International Day of Plant Health – 12 May 2026
Plant Biosecurity for Food Security

In agriculture, the first and most common solution to combat plant pests is the use of insecticides, which are known to potentially harm animal health and the environment. In fact, their application is regulated by maximum limits and pre-harvest intervals, which help minimize their negative effects. An alternative approach that is continuously gaining ground in pest control is the use of a wide “army” of wasps, bugs, bacteria, fungi and other organisms that are able to naturally control phytophagous insects. These organisms are called natural enemies. Natural enemies are generally considered a safe control method, with no impact to the final consumer, because they already exist in the environment, and their mode of action is driven by nature.

Each pest has one or more natural enemy: researchers aim to find the most specific and efficient one for each phytophagous, with the goal of making them commercially available for farmers or establishing a natural equilibrium within crops. This is also what we are currently working on at CIHEAM Bari, within the frame of a National Plan aimed at controlling the spotted-wing fly (Drosophila suzukii) using the parasitoid Ganaspis kimorum.

The spotted wing fly is an invasive pest that attacks small red fruits while they are still attached to the plant. The female, in fact, has a serrated ovipositor that allows her to cut the skin of healthy fruit and lay her eggs. The larvae then develop inside the fruit causing rotting and sometimes significant yield losses. Ganaspis kimorum is a small wasp that lays its egg inside the fly larva. This is the common mode of action of parasitoids, called “parasitization”. The parasitoid larva feeds and develops inside its host, eventually leading to its death.

At CIHEAM Bari insectarium we are rearing this beneficial organism for release in cherry, raspberry and other small red fruit crops infested by the spotted wing fly. Our main goal is to determine whether this exotic parasitoid, originating from Asia, can survive and establish in our climatic conditions, and to evaluate its impact on the control of Drosophila suzukii.

In collaboration with the CNR-ISPA, eco-compatible strategies have been developed for the control of Ochratoxin A (OTA), a mycotoxin produced by Aspergillus spp.
Research activities focus on reducing the use of synthetic fungicides in vineyards, applying hydrogen peroxide-based treatments integrated with IoT systems for remote monitoring, and testing natural aluminosilicates, which have proven effective in limiting fungal growth and significantly reducing mycotoxin contamination in wine.

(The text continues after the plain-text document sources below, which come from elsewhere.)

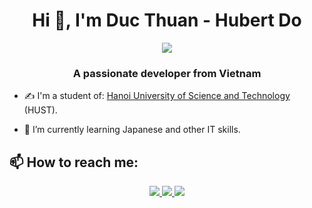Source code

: <h1 align="center">Hi 👋, I'm Duc Thuan - Hubert Do</h1>
<p align="center"><img src="https://img.icons8.com/color/48/000000/vietnam-circular.png"/></p>
<h3 align="center">A passionate developer from Vietnam </h3>

- ✍ I'm a student of: [Hanoi University of Science and Technology](https://soict.hust.edu.vn) (HUST).

- 🌱 I’m currently learning Japanese and other IT skills.


## 📫 How to reach me:
<p align="center">
  <a href="https://www.facebook.com/doducthuan1999" alt="Facebook">
    <img src="https://img.icons8.com/fluent/48/000000/facebook-new.png" target="_blank" />
  </a> 
  <a href="https://github.com/doducthuan" alt="Github">
    <img src="https://img.icons8.com/fluent/48/000000/github.png"/>
  </a>
  <a href="https://docs.google.com/document/d/1wGSbWfRnk72M1DghlTCANe2YaejM8Uh5LXxq1A3XZZg/edit" alt="Email">
    <img src="https://img.icons8.com/fluent/48/000000/mailing.png"/>
  </a>
</p>

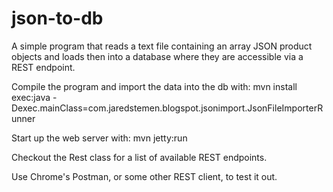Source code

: json-to-db
==========

A simple program that reads a text file containing an array JSON product objects and loads then into a database where they are accessible via a REST endpoint.

Compile the program and import the data into the db with:
mvn install exec:java -Dexec.mainClass=com.jaredstemen.blogspot.jsonimport.JsonFileImporterRunner

Start up the web server with:
mvn jetty:run

Checkout the Rest class for a list of available REST endpoints.

Use Chrome's Postman, or some other REST client, to test it out.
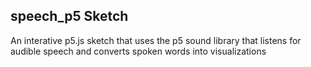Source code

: ## speech_p5 Sketch
An interative p5.js sketch that uses the p5 sound library that listens for audible speech and converts spoken words into visualizations


 
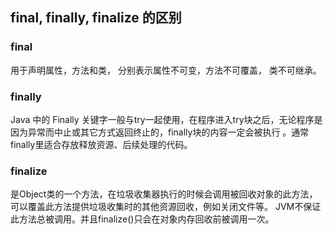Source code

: ## final, finally, finalize 的区别

### final

用于声明属性，方法和类， 分别表示属性不可变，方法不可覆盖， 类不可继承。

### finally

Java 中的 Finally 关键字一般与try一起使用，在程序进入try块之后，无论程序是因为异常而中止或其它方式返回终止的，finally块的内容一定会被执行 。通常finally里适合存放释放资源、后续处理的代码。

### finalize

是Object类的一个方法，在垃圾收集器执行的时候会调用被回收对象的此方法，可以覆盖此方法提供垃圾收集时的其他资源回收，例如关闭文件等。 JVM不保证此方法总被调用。并且finalize()只会在对象内存回收前被调用一次。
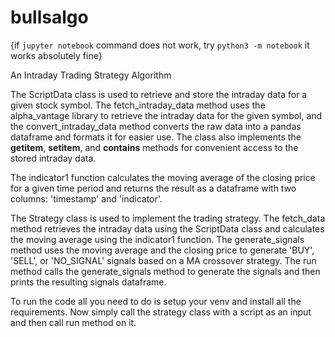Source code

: # bullsalgo

{if `jupyter notebook` command does not work, try `python3 -m notebook` it works absolutely fine}

An Intraday Trading Strategy Algorithm

The ScriptData class is used to retrieve and store the intraday data for a given stock symbol. The fetch_intraday_data method uses the alpha_vantage library to retrieve the intraday data for the given symbol, and the convert_intraday_data method converts the raw data into a pandas dataframe and formats it for easier use. The class also implements the __getitem__, __setitem__, and __contains__ methods for convenient access to the stored intraday data.

The indicator1 function calculates the moving average of the closing price for a given time period and returns the result as a dataframe with two columns: 'timestamp' and 'indicator'.

The Strategy class is used to implement the trading strategy. The fetch_data method retrieves the intraday data using the ScriptData class and calculates the moving average using the indicator1 function. The generate_signals method uses the moving average and the closing price to generate 'BUY', 'SELL', or 'NO_SIGNAL' signals based on a MA crossover strategy. The run method calls the generate_signals method to generate the signals and then prints the resulting signals dataframe.

To run the code all you need to do is setup your venv and install all the requirements. Now simply call the strategy class with a script as an input and then call run method on it.
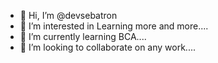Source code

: - 👋 Hi, I’m @devsebatron
- 👀 I’m interested in Learning more and more.... 
- 🌱 I’m currently learning BCA....
- 💞️ I’m looking to collaborate on any work....


<!---
devsebatron/devsebatron is a ✨ special ✨ repository because its `README.md` (this file) appears on your GitHub profile.
You can click the Preview link to take a look at your changes.
--->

A molecular diagnostic test (RT-LAMP) specific for Colletotrichum acutatum s.l. and other pathogens enables rapid detection directly in the field.
This tool ensures high sensitivity, early identification of infections even in asymptomatic olives, and supports timely and targeted interventions.

Integrated protocols have been developed to manage toxigenic Aspergillus spp. in storage facilities.
These include early environmental monitoring through spore traps and molecular LAMP kits, as well as calibrated ozone treatments to ensure sanitation, inhibit mycotoxin biosynthesis and preserve product quality.
Digital innovation further strengthens these processes through the integration of IoT systems, digital field and storage logs, and interoperable monitoring platforms across the supply chain.

From sustainable plant protection strategies to advanced diagnostic tools and post-harvest management systems, research is translated into operational solutions that support farmers and agri-food stakeholders. These approaches contribute to reducing phytosanitary risks while promoting more efficient, safe and sustainable production systems.